■ **Assignment**
Each entry below is to be reproduced exactly, though any pictures it holds must be omitted.

■ **Available data**

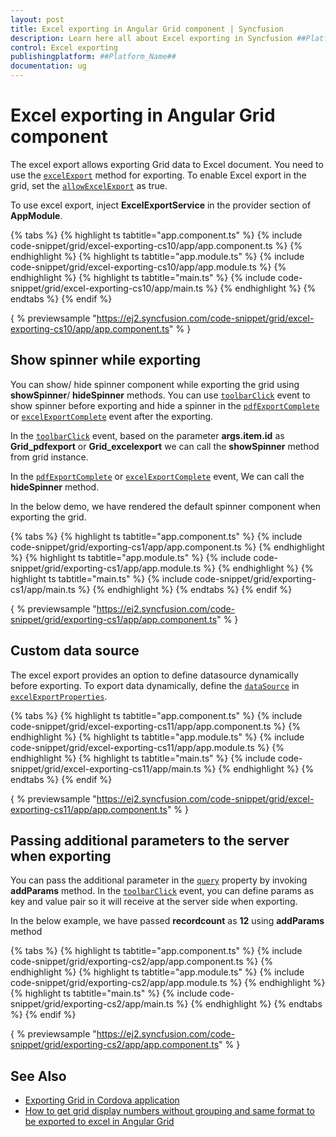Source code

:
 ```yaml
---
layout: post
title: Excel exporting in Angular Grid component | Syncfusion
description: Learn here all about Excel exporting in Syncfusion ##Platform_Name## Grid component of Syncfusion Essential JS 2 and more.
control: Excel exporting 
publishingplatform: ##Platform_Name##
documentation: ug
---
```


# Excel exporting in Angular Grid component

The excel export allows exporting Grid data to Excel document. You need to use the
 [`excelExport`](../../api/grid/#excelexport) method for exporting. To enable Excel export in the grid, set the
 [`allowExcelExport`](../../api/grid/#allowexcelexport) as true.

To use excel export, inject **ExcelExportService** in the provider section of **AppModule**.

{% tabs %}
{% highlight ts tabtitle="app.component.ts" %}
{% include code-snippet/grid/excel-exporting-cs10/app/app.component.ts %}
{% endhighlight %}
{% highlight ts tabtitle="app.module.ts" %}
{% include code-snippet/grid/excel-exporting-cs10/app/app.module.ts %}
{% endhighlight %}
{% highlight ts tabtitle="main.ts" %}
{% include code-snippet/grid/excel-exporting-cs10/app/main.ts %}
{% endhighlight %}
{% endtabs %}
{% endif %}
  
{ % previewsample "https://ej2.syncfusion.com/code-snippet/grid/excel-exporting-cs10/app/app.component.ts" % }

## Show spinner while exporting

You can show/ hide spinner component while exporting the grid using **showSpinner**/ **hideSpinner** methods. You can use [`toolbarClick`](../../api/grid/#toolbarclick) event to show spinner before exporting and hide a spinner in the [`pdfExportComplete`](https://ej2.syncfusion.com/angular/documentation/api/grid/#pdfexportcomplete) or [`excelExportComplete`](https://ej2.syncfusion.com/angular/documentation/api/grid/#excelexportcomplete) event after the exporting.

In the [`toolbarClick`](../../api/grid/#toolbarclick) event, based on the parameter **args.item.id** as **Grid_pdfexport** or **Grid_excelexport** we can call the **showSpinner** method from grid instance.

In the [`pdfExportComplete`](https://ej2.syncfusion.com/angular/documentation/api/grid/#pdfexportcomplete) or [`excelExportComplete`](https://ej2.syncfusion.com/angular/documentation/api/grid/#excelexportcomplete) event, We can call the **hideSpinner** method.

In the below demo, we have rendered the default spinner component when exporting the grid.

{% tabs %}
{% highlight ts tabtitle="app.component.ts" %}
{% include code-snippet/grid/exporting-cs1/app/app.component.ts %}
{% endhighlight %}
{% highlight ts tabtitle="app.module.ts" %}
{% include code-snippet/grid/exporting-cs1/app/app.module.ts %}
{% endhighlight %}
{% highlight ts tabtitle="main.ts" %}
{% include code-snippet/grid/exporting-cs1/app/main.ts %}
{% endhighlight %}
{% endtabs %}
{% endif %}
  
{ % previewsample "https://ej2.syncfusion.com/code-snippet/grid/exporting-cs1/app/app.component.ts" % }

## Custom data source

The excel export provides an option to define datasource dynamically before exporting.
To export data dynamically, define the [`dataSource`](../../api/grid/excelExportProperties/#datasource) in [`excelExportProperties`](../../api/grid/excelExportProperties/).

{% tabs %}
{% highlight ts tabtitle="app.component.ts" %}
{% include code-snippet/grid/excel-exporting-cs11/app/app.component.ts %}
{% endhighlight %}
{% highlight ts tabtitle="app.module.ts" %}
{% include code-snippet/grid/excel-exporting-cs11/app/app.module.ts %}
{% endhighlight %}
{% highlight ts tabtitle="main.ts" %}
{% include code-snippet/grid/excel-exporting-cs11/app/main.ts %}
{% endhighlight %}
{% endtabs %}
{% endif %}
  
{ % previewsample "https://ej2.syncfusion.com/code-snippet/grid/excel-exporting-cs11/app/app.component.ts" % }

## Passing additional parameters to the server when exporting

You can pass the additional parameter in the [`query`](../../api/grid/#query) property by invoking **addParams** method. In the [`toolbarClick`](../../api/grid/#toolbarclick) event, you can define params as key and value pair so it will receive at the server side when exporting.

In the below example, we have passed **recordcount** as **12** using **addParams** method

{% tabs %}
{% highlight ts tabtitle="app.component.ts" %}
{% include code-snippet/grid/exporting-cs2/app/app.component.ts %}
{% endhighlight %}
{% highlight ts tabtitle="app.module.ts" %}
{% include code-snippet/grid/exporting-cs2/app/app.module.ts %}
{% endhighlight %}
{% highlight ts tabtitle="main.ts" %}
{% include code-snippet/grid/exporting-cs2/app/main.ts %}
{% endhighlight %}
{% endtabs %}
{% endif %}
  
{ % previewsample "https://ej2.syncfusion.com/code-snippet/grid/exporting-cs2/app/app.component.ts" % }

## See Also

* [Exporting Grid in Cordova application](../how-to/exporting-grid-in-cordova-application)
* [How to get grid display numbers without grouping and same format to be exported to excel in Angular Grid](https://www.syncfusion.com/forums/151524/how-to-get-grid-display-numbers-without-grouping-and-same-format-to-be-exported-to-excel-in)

■ **Solution**
Source code

:
 ```yaml
---
layout: post
title: Excel exporting in Angular Grid component | Syncfusion
description: Learn here all about Excel exporting in Syncfusion ##Platform_Name## Grid component of Syncfusion Essential JS 2 and more.
control: Excel exporting 
publishingplatform: ##Platform_Name##
documentation: ug
---
```


# Excel exporting in Angular Grid component

The excel export allows exporting Grid data to Excel document. You need to use the
 [`excelExport`](../../api/grid/#excelexport) method for exporting. To enable Excel export in the grid, set the
 [`allowExcelExport`](../../api/grid/#allowexcelexport) as true.

To use excel export, inject **ExcelExportService** in the provider section of **AppModule**.

{% tabs %}
{% highlight ts tabtitle="app.component.ts" %}
{% include code-snippet/grid/excel-exporting-cs10/app/app.component.ts %}
{% endhighlight %}
{% highlight ts tabtitle="app.module.ts" %}
{% include code-snippet/grid/excel-exporting-cs10/app/app.module.ts %}
{% endhighlight %}
{% highlight ts tabtitle="main.ts" %}
{% include code-snippet/grid/excel-exporting-cs10/app/main.ts %}
{% endhighlight %}
{% endtabs %}
{% endif %}
  
{ % previewsample "https://ej2.syncfusion.com/code-snippet/grid/excel-exporting-cs10/app/app.component.ts" % }

## Show spinner while exporting

You can show/ hide spinner component while exporting the grid using **showSpinner**/ **hideSpinner** methods. You can use [`toolbarClick`](../../api/grid/#toolbarclick) event to show spinner before exporting and hide a spinner in the [`pdfExportComplete`](https://ej2.syncfusion.com/angular/documentation/api/grid/#pdfexportcomplete) or [`excelExportComplete`](https://ej2.syncfusion.com/angular/documentation/api/grid/#excelexportcomplete) event after the exporting.

In the [`toolbarClick`](../../api/grid/#toolbarclick) event, based on the parameter **args.item.id** as **Grid_pdfexport** or **Grid_excelexport** we can call the **showSpinner** method from grid instance.

In the [`pdfExportComplete`](https://ej2.syncfusion.com/angular/documentation/api/grid/#pdfexportcomplete) or [`excelExportComplete`](https://ej2.syncfusion.com/angular/documentation/api/grid/#excelexportcomplete) event, We can call the **hideSpinner** method.

In the below demo, we have rendered the default spinner component when exporting the grid.

{% tabs %}
{% highlight ts tabtitle="app.component.ts" %}
{% include code-snippet/grid/exporting-cs1/app/app.component.ts %}
{% endhighlight %}
{% highlight ts tabtitle="app.module.ts" %}
{% include code-snippet/grid/exporting-cs1/app/app.module.ts %}
{% endhighlight %}
{% highlight ts tabtitle="main.ts" %}
{% include code-snippet/grid/exporting-cs1/app/main.ts %}
{% endhighlight %}
{% endtabs %}
{% endif %}
  
{ % previewsample "https://ej2.syncfusion.com/code-snippet/grid/exporting-cs1/app/app.component.ts" % }

## Custom data source

The excel export provides an option to define datasource dynamically before exporting.
To export data dynamically, define the [`dataSource`](../../api/grid/excelExportProperties/#datasource) in [`excelExportProperties`](../../api/grid/excelExportProperties/).

{% tabs %}
{% highlight ts tabtitle="app.component.ts" %}
{% include code-snippet/grid/excel-exporting-cs11/app/app.component.ts %}
{% endhighlight %}
{% highlight ts tabtitle="app.module.ts" %}
{% include code-snippet/grid/excel-exporting-cs11/app/app.module.ts %}
{% endhighlight %}
{% highlight ts tabtitle="main.ts" %}
{% include code-snippet/grid/excel-exporting-cs11/app/main.ts %}
{% endhighlight %}
{% endtabs %}
{% endif %}
  
{ % previewsample "https://ej2.syncfusion.com/code-snippet/grid/excel-exporting-cs11/app/app.component.ts" % }

## Passing additional parameters to the server when exporting

You can pass the additional parameter in the [`query`](../../api/grid/#query) property by invoking **addParams** method. In the [`toolbarClick`](../../api/grid/#toolbarclick) event, you can define params as key and value pair so it will receive at the server side when exporting.

In the below example, we have passed **recordcount** as **12** using **addParams** method

{% tabs %}
{% highlight ts tabtitle="app.component.ts" %}
{% include code-snippet/grid/exporting-cs2/app/app.component.ts %}
{% endhighlight %}
{% highlight ts tabtitle="app.module.ts" %}
{% include code-snippet/grid/exporting-cs2/app/app.module.ts %}
{% endhighlight %}
{% highlight ts tabtitle="main.ts" %}
{% include code-snippet/grid/exporting-cs2/app/main.ts %}
{% endhighlight %}
{% endtabs %}
{% endif %}
  
{ % previewsample "https://ej2.syncfusion.com/code-snippet/grid/exporting-cs2/app/app.component.ts" % }

## See Also

* [Exporting Grid in Cordova application](../how-to/exporting-grid-in-cordova-application)
* [How to get grid display numbers without grouping and same format to be exported to excel in Angular Grid](https://www.syncfusion.com/forums/151524/how-to-get-grid-display-numbers-without-grouping-and-same-format-to-be-exported-to-excel-in)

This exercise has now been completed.